Topload is spun 6" by 24"
secondary is 3000 turns on a 8" by 35 former
Fres(sec) is 54kHz loaded.
K=0.2
Primary is 10pcs CD942 0.15µF/2000V 5 strings of 2 for 0.375µF
Pri coil is 7 turns of 1/4 inch copper pipe in a 45 deg. "fruit bowl" style.
Bridge is 4 40N60 driven by Dan`s
interruptor/driver board, or by my own 555 interrupter from a midi keyboard.
I am going to use Steve Connor`s driver later but for now, this will do.
I don`t use feedback yet either.
Supply is 310V from rectified 240V smoothed by
3000µF lytic and bypassed by 2.5µF CD942`s
My impression is that the DRSSTC is easy to run,
I have not yet fried any IGBT`s. When the primary
circuit is tuned to 54kHz and I drive the
oscillator at the upper split frequency,60kHz,
ZCS snaps nicely into sync over the entire 200µS
burst. At the same time the sound of the streamer
tells me that the coil is operating well.
With one of those nifty Watt meters (boy do I
wish someone will tell John Coture that they are
available and good) I measure a power consumption
around 750W when the coil is making 42" sparks at 200BPS.

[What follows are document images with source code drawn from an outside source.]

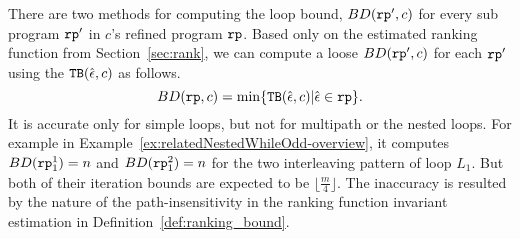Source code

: 
There are two methods for computing the loop bound, $BD(\mathtt{rp}', c)$ for every sub program $\mathtt{rp}'$ in $c$'s refined program $\mathtt{rp}$.
%
Based only on the estimated ranking function from Section~\ref{sec:rank}, we can compute a loose $BD(\mathtt{rp}', c)$ for each $\mathtt{rp}'$
using the ${\mathtt{TB}}(\hat{\mathtt{\epsilon}{}}, c)$ as follows.
\begin{equation}
  \label{eq:absBD}
  BD(\rprog, c) = \min\left\{ \absclr(\absevent, c) \middle\vert \absevent \in \rprog \right\}.
\end{equation}
It is accurate only for simple loops, but not for multipath or the nested loops.
For example in Example~\ref{ex:relatedNestedWhileOdd-overview},
it computes $BD(\mathtt{rp}_1^1) = n$ and $BD(\mathtt{rp}_1^2) = n $ for the two interleaving pattern of loop $L_1$.
But both of their iteration bounds are expected to be $\lfloor\frac{m}{4}\rfloor$.
The inaccuracy is resulted by the nature of the path-insensitivity in the ranking function invariant estimation in Definition~\ref{def:ranking_bound}. 

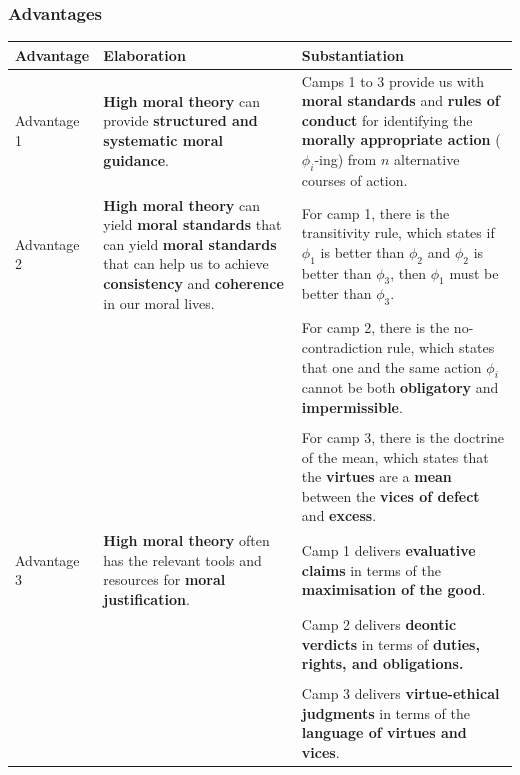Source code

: \documentclass[11pt]{article}
\begin{document}
\subsubsection{Advantages}
\label{sec:org275888e}
\begin{center}
\begin{tabular}{|m{5em}|m{10em}|m{20em}|}
\hline
Advantage & Elaboration & Substantiation\\
\hline
Advantage 1 & \textbf{High moral theory} can provide \textbf{structured and systematic moral guidance}. & Camps 1 to 3 provide us with \textbf{moral standards} and \textbf{rules of conduct} for identifying the \textbf{morally appropriate action} (\(\phi_i\)-ing) from \(n\) alternative courses of action.\\
\hline
Advantage 2 & \textbf{High moral theory} can yield \textbf{moral standards} that can yield \textbf{moral standards} that can help us to achieve \textbf{consistency} and \textbf{coherence} in our moral lives. & For camp 1, there is the transitivity rule, which states if \(\phi_1\) is better than \(\phi_2\) and \(\phi_2\) is better than \(\phi_3\), then \(\phi_1\) must be better than \(\phi_3\).\\
 &  & For camp 2, there is the no-contradiction rule, which states that one and the same action \(\phi_i\) cannot be both \textbf{obligatory} and \textbf{impermissible}.\\
 &  & \\
 &  & For camp 3, there is the doctrine of the mean, which states that the \textbf{virtues} are a \textbf{mean} between the \textbf{vices of defect} and \textbf{excess}.\\
\hline
Advantage 3 & \textbf{High moral theory} often has the relevant tools and resources for \textbf{moral justification}. & Camp 1 delivers \textbf{evaluative claims} in terms of the \textbf{maximisation of the good}.\\
 &  & Camp 2 delivers \textbf{deontic verdicts} in terms of \textbf{duties, rights, and obligations.}\\
 &  & \\
 &  & Camp 3 delivers \textbf{virtue-ethical judgments} in terms of the \textbf{language of virtues and vices}.\\
\hline
\end{tabular}
\end{center}
 \newpage
\end{document}
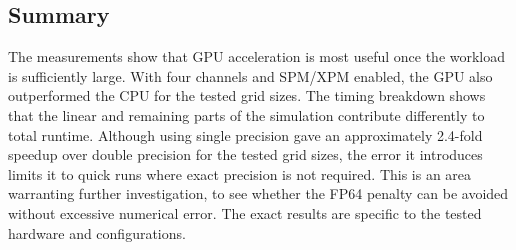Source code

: \subsection{Summary}

The measurements show that GPU acceleration is most useful once the workload is sufficiently
large. With four channels and SPM/XPM enabled, the GPU also outperformed the CPU for the
tested grid sizes. The timing breakdown shows that the linear and remaining parts of the
simulation contribute differently to total runtime. Although using single precision gave an
approximately 2.4-fold speedup over double precision for the tested grid sizes, the error it
introduces limits it to quick runs where exact precision is not required.
This is an area warranting further investigation, to see whether the FP64 penalty can be avoided
without excessive numerical error. The exact results are specific to the tested hardware 
and configurations.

At that time the primary current peaks at 600A
and it does not appear to change even when the
coil is producing ground strikes.
So untill now, I am pretty happy with DRSSTC
coiling. The ability to trigger at TTL level,
which it shares with the OLTC is sure handy. But
it is a bit easier to build due to the lower
primary currents. The fact that it plugs directly into the wall is really wild.